In Regency Villas Title Ltd and others v Diamond Resorts (Europe) Ltd and another  EWCA Civ 238, the Court of Appeal upheld the finding of the High Court that an easement can exist to use a golf course, swimming pool or tennis court.
The case involved timeshare land where the owner of each unit held the exclusive right to occupy a particular unit at specified periods each year. The estate was adjacent to the timeshare land and was the servient tenement in respect of the claimed easements. There were sporting and leisure facilities on the estate such as a tennis court, swimming pool, gardens, golf course and squash courts.
An entry in the property register of the timeshare land stated that the land had the benefit of a set of rights including the following:
“AND thirdly the right for the Transferee its successors in title its lessees and the occupiers from time to time of the property to use the swimming pool, golf course, squash courts, tennis courts, the ground and basement floor of Broome Park Mansion House, gardens and any other sporting or recreational facilities (hereafter called “the facilities”) on the Transferor’s adjoining estate.”

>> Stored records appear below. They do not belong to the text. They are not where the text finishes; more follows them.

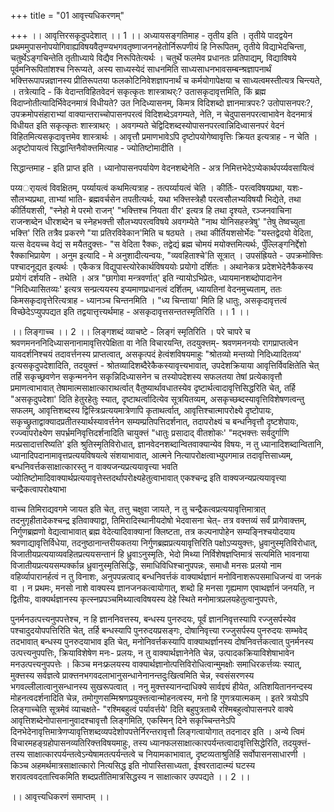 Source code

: +++
title = "01 आवृत्त्यधिकरणम्"

+++
।। आवृत्तिरसकृदुपदेशात् ।। 1 ।। अध्यायसङ्गतिमाह - तृतीय इति । तृतीये पादद्वयेन प्रथममुपासनोपयोगिवाह्यविषयवैतृप्ण्यभगवतृष्णाजननहेतोर्निरूपणीयं हि निरूपितम्, तृतीये विद्याभेदचिन्ता, चतुर्थेऽङ्गचिन्तेति तृतीाध्याये विद्यैव निरूपितेत्यर्थः । चतुर्थे फलमेव प्रधानतः प्रतिपाद्यम्, विद्याविषये पूर्वमनिरूपितांशश्च निरूप्यते, अस्य साध्यस्येदं साधनमिति साध्यसाधनभावसम्बन्श्रज्ञापनार्थं भक्त्तिरूपापन्नज्ञानस्य प्रीतिरूपतया फलकोटिनिवेशज्ञापनार्थं च कर्मयोगापेक्षया च साध्यत्वमस्तीत्यत्र चिन्त्यते, । तत्रेत्यादि - किं वेदान्तविहितवेदनं सकृत्कृतः शास्त्राथर्ः? उतासकृदावृत्तमिति, किं ब्रह्म विदाप्नोतीत्यादिर्भिवेदनमात्रं विधीयते? उत निदिध्यासनम्, किमत्र विदिशब्दो ज्ञानमात्रपरः? उतोपासनपरः?, उपक्रमोपसंहाराभ्यां वाक्यान्तराच्चोपासनपरत्वं विदिशब्देऽवगम्यते, नेति, न चेदुपासनपरत्वाभावेन वेदनमात्रं विधीयत इति सकृत्कृतः शास्त्राथर्ः । अवगम्यते चेद्विदिशब्दस्योपासनपरत्वान्निदिध्वासनपरं वेदनं विहितमित्यसकृदावृत्तमेव शास्त्रार्थः । आवृत्तौ प्रमाणभावेऽपि दृष्टोपयोगेष्वावृत्तिः क्रियत इत्यत्राह - न चेति । अदृष्टोपायत्वं सिद्धान्तिनैवोक्त्तमित्याह - ज्योतिष्टोमादीति ।

सिद्धान्तमाह - इति प्राप्त इति । ध्यानोपासनपर्यायेण वेदनशब्देनेति - अत्र निमित्तभेदेऽप्येकार्थपर्य्यवसायित्वं

पय्यर्ायत्वं विवक्षितम्, पर्य्यायत्वं कथमित्यत्राह - तत्पर्य्यायत्वं चेति । कीर्तिः- परत्वविषयप्रथा, यशः- सौलभ्यप्रथा, ताभ्यां भाति- ब्रह्मवर्चसेन तपतीत्यर्थः, यथा भक्त्तिस्त्रेहौ परत्वसौलभ्यविषयौ भिद्येते, तथा कीर्तियशसी, "स्नेहो मे परमो राजन्' "भक्त्तिश्च नियता वीर' इत्यत्र हि तथा दृश्यते, रञ्जनवाचिना राजन्शब्देन धीरशब्देन च स्नेहभक्त्ती सौलभ्यपरत्वविषये अवगम्येते "नाथ योनिसहस्त्रेषु' "तेषु तेष्वच्युता भक्त्ति' रिति तत्रैव प्रकरणे "या प्रतिरविवेकान'मिति च षठ्यते । तथा कीर्तियशसोर्भेदः "यस्तद्वेदयो वेदिता, यत्स वेदयच्च वेद्यं स मयैतदुक्त्तः- "स वेदिता रैक्कः, तद्वेद्यं ब्रह्म चोमयं मयोक्त्तमित्यर्थः, पुँल्लिङ्गनिर्द्देशो रैक्काभिप्रायेण । अनुम इत्यादि - मे अनुशादीत्यन्वयः, "व्यवहिताश्चे'ति सूत्रात् । उपसंह्रियते - उपक्रमोक्त्तिः पश्चादनूद्यत इत्यर्थः । एकैकत्र विद्युपास्त्योरेकार्थविषययोः प्रयोगो दर्शितः । अथानेकत्र प्रदेशभेदेनैकैकस्य प्रयोगं दर्शयति - तथेति । अत्र "छागोवा मन्त्रवर्णात्' इति न्यायोऽभिप्रेतः, ध्यायमानशब्दोपादानेन "निदिध्यासितव्यः' इत्यत्र सन्प्रत्ययस्य इप्यमाणप्रधानत्वं दर्शितम्, ध्यायतिनां वेदनमुच्यताम्, ततः किमसकृदावृत्तेरित्यत्राह - ध्यानञ्च चिन्तनमिति । "ध्य चिन्ताया' मिति हि धातुः, असकृदावृत्तत्वं विच्छेदेऽप्युपपद्यत इति तद्वयात्तृत्त्यर्थमाह - असकृदावृत्तसन्ततस्मृतिरिति ।। 1 ।।

।। लिङ्गाच्च ।। 2 ।। लिङ्गशब्दं व्याचष्टे - लिङ्गं स्मृतिरिति । परे चापरे च श्रवणमनननिदिध्यासनानामावृत्तिरपेक्षिता वा नेति विचारयन्ति, तदयुक्त्तम्- श्रवणमननयोः रागप्राप्तत्वेन यावदर्शनिश्चयं तदावर्त्तनस्य प्राप्तत्वात्, असकृत्पदं हेत्वंशविषयमाहुः "श्रोतव्यो मन्तव्यो निदिध्यादितव्य' इत्यसकृदुपदेशादिति, तदयुक्त्तं - श्रोतव्यादिशब्दैरेकैकस्यावृत्त्यभावात्, उपदेशक्रियाया आवृत्तिर्विवक्षितेति चेत् तर्हि सकृच्छ्रवणेन सकृन्मननेन सकृन्निदिध्यासनेन च तस्योपदेशस्य सफलतया तेषां प्रत्येकावृत्तौ प्रमाणत्वाभावात् तेषामात्मसाक्षात्काराथर्त्वात् वैतुष्यार्थावधातस्येव दृष्टार्थत्वादावृत्तिसिद्धरिति चेत्, तर्हि "असकृदुपदेशा' दिति हेतुरहेतुः स्यात्, दृष्टाथर्त्वादित्येव सूत्रयितव्यम्, असकृच्छब्दस्यावृत्तिविशेषणत्वन्तु सफलम्, आवृत्तिशब्दस्य द्विस्त्रिःप्रत्ययमात्रेणापि कृताथर्त्वात्, आवृत्तिश्चात्मापरोक्ष्ये दृष्टोपायः, सकृच्छ्रुताद्वाक्यादप्रतीतस्यार्थस्यावर्त्तनेन सम्यम्प्रतिपत्तिदर्शनात्, तदापरोक्ष्यं च बन्धनिवृत्तौ दृष्टशेपायः, रज्ज्वापरोक्ष्येण सपर्भ्रमनिवृत्तिदर्शनादिति चायुक्त्तं "धातुः प्रसादाद् वीतशोकः' "मद्भक्त्तः सर्वदुर्गाणि मत्प्रसादात्तरिष्यति' इति श्रुतिस्मृतिविरोधात्, ज्ञानवेदनशब्दान्वितवाक्यान्येव विषयः, न तु ध्यानादिशब्दान्वितानि, ध्यानादिपदानामावृत्तप्रत्ययविषयत्वे संशयाभावात्, आत्मने नित्यापरोक्षत्वाभ्युपगमान्न तदावृत्तिसाध्यम्, बन्धनिवर्त्तकसाक्षात्कारस्तु न वाक्यजन्यप्रत्ययावृत्त्या भवति ज्योतिष्टोमादिवाक्यार्थप्रत्ययावृत्तेस्तदर्थापरोक्ष्यहेतुत्वाभावात् एकश्चन्द्र इति वाक्यजन्यप्रत्ययावृत्त्या चन्द्रैकत्वापरोक्ष्याभा

वाच्च तिमिराद्यवगमे जायत इति चेत्, तत्तु चक्षुवा जायते, न तु चन्द्रैकत्वप्रत्ययावृत्तिमात्रात् तदनुगृहीतादेकश्चन्द्र इतिवाक्याद्वा, तिमिरादिस्थानीयदोषो भेदवासना चेत्- तत्र वक्त्तव्यं सर्वं प्रागेवाक्त्तम्, निर्गुणब्रह्मणो वेद्यत्वाभावात् ब्रह्म वेदेत्यादिवाक्यानां क्लिष्टता, तत्र कल्पनापोहेन सम्यङ्निश्चयोदयाय श्रवणाद्यावृत्तिर्विधेया, तदनुष्ठानान्तरीयकतया निर्गुणब्रह्मप्रत्ययावृत्तिरिति पक्षोऽप्ययुक्त्तः, ध्रुवानुस्मृतिविरोधात्, विजातीयप्रत्ययाव्यवहितप्रत्ययसन्तानं हि ध्रुवाऽनुस्मृतिः, भेदो मिथ्या निर्विशेषज्ञप्तिमात्रं सत्यमिति भावनाया विजातीयप्रत्ययसम्पर्क्कान्न ध्रुवानुस्मृतिसिद्धिः, समाधिविधिश्चानुपपन्नः, समाधौ मनसः प्रलयो नाम वहिर्व्यापारानर्हत्वं न तु विनाशः, अनुपपन्नत्वाद् बन्धनिवर्त्तकं वाक्यार्थज्ञानं मनोविनाशरूपसमाधिजन्यं वा जनकं वा । न प्रथमः, मनसो नाशे वाक्यस्य ज्ञानजनकत्वायोगात्, शब्दो हि मनसा गृह्यमाण एवाथर्ज्ञानं जनयति, न द्वितीयः, वाक्यर्थज्ञानस्य कृत्स्नप्रपञ्चमिथ्यात्वविषयस्य देहे स्थिते मनोमात्रप्रलयहेतुत्वानुपपत्तेः,

पुनर्मनउत्पत्त्यनुपपत्तेश्च, न हि ज्ञाननिवत्तस्य, बन्धस्य पुनरुदयः, पूर्वं ज्ञाननिवृत्तस्यापि रज्जुसर्पस्येव पश्चादुदयोपपत्तिरिति चेत्, तर्हि बन्धस्यापि पुनरुदयप्रसङ्गः, दोषानिवृत्त्या रज्जुसर्पस्य पुनरुदयः सम्भवेद् तदभावात् बन्धस्य पुनरुदयाभाव इति चेत्, मनोनिवर्त्तकस्यापि वाक्याथर्ज्ञानस्य दोषनिवर्त्तकत्वात् पुनर्मनस्य उत्पत्त्यनुपपत्तिः, क्रियाविशेषेण मनः- प्रलयः, न तु वाक्यार्थज्ञानेनेति चेन्न, उत्पादकक्रियाविशेषाभावेन मनउत्पत्त्यनुपपत्तेः । किञ्च मनःफ्रलयस्य वाक्यार्थज्ञानोत्पत्तिविरोधित्वान्मुमक्षोः समाधिरकर्त्तव्यः स्यात्, मुक्त्तस्य सर्वज्ञत्वे प्राक्त्तनभगवदलाभानुसन्धानेनानन्तदुःखित्वमिति चेन्न, स्वसंसरणस्य भगवल्लीलात्वानुसन्धानस्य सुखरूपत्वात् । ननु मुक्त्तस्यानन्दाधिक्ये सार्वज्ञ्यं हीयेत, अतिशयिताननन्दस्य मोहनत्वदर्शनादिति चेन्न, तमोगुणसम्मिश्रणप्रयुक्त्तत्वान्मोहनत्वस्य, मनो हि गुणत्रयात्मकम् । इतरे त्रयोऽपि लिङ्गाच्चेति सूत्रमेवं व्याचक्षते- "रश्मिबहुत्वं पर्यावर्त्तये' दिति बहुपुत्रताथै रश्मिबहुत्वोपासनपरे वाक्ये आवृत्तिशब्देनोपासनानुवादश्चावृत्तौ लिङ्गमिति, एकस्मिन् दिने सकृच्चिन्तनेऽपि दिनभेदेनावृत्तिमात्रेणप्यावृत्तिशब्दव्यपदेशोपपत्तेर्निरन्तरावृत्तौ लिङ्गत्वायोगात् तदनादर इति । अन्ये त्विमं विचारमहङ्ग्रहोपासनव्यतिरिक्त्तविषयमाहुः, तस्य ध्यानफलसाक्षात्कारपर्यन्तत्वादावृत्तिसिद्धेरिति, तदयुक्त्तं- तस्य साक्षात्कारपर्यन्तत्वेऽन्येषामतत्पर्यन्तत्वे च नियामकाभावात्, दृष्टव्यताश्रुतिर्हि सर्वोपासनसाधारणी । किञ्च अहमर्थमात्रसाक्षात्कारो नित्यसिद्ध इति नोपास्तिसाध्यता, ईश्वरतादात्म्यं घटस्य शरावत्ववदतात्त्विकमिति शब्दप्रतीतिमात्रसिद्धस्य न साक्षात्कार उपपद्यते ।। 2 ।।

।। आवृत्त्यधिकरणं समाप्तम् ।।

The Court of Appeal examined each purported easement individually. The factors that the court considered included whether the dominant land derived a benefit from the land itself (which was the case with the golf course) or whether the right was simply to use the chattels and services provided on the land, without which there would have been no benefit to the dominant land (such as the billiards room).
The court noted that the categories of easements are not closed, and the perception of society as to what is “mere recreation” may change over time.